Immunotherapy with adoptive cytomegalovirus-specific T cells transfer: Summarizing latest gene engineering techniques

Cytomegalovirus (CMV) infection remains a major complication following allogeneic hematopoietic stem cell transplantation (HSCT). T cell response plays a critical role in inducing long-term immunity against CMV infection/reactivation that impairs during HSCT. Adoptive T cell therapy (ACT) via transferring CMV-specific T cells from a seropositive donor to the recipient can accelerate virus-specific immune reconstitution.

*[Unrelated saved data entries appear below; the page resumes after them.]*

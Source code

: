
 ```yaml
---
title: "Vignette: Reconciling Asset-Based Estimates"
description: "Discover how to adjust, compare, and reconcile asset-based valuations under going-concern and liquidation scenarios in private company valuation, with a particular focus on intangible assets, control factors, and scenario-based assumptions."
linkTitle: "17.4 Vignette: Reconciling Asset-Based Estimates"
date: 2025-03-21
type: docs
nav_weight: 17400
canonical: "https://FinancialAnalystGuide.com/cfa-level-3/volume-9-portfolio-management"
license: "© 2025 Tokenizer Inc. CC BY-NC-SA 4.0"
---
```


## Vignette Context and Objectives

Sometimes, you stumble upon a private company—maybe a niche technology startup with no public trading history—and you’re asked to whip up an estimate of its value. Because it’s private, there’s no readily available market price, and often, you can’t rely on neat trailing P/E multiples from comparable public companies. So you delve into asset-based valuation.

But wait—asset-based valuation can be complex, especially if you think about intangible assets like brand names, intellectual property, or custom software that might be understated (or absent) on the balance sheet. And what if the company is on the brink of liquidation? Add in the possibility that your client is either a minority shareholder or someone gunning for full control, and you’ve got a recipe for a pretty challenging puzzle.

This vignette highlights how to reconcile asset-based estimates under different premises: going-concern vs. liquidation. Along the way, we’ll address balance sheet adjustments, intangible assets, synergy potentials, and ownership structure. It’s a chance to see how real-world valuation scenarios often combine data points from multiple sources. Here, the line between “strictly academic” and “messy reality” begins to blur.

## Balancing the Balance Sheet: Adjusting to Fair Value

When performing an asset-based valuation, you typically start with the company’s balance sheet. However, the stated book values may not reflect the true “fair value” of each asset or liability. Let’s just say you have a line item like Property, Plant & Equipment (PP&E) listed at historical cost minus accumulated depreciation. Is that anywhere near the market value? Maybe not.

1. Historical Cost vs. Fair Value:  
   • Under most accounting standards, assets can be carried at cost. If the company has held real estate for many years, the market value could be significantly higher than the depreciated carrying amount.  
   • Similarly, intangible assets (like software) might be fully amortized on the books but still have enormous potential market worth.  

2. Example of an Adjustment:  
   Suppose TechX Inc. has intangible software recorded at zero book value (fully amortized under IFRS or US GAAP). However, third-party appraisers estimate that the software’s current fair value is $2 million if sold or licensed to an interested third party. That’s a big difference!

ACT, as an alternative approach, can restore protective antiviral T cell immunity in patients. Different manufacturing protocols have been introduced to isolate and expand specific T cells for the ACT clinical setting. Nevertheless, HLA restriction, long-term manufacturing process, risk of alloreactivity, and CMV seropositive donor availability have limited ACT broad applicability. Genetic engineering has developed new strategies to produce TCR-modified T cells for diagnosis, prevention, and treatment of infectious disease. In this review, we presented current strategies required for ACT in posttransplant CMV infection. We also introduced novel gene-modified T cell discoveries in the context of ACT for CMV infection. It seems that these innovations are enabling to improvement and development of ACT utilization to combat posttransplant CMV infection.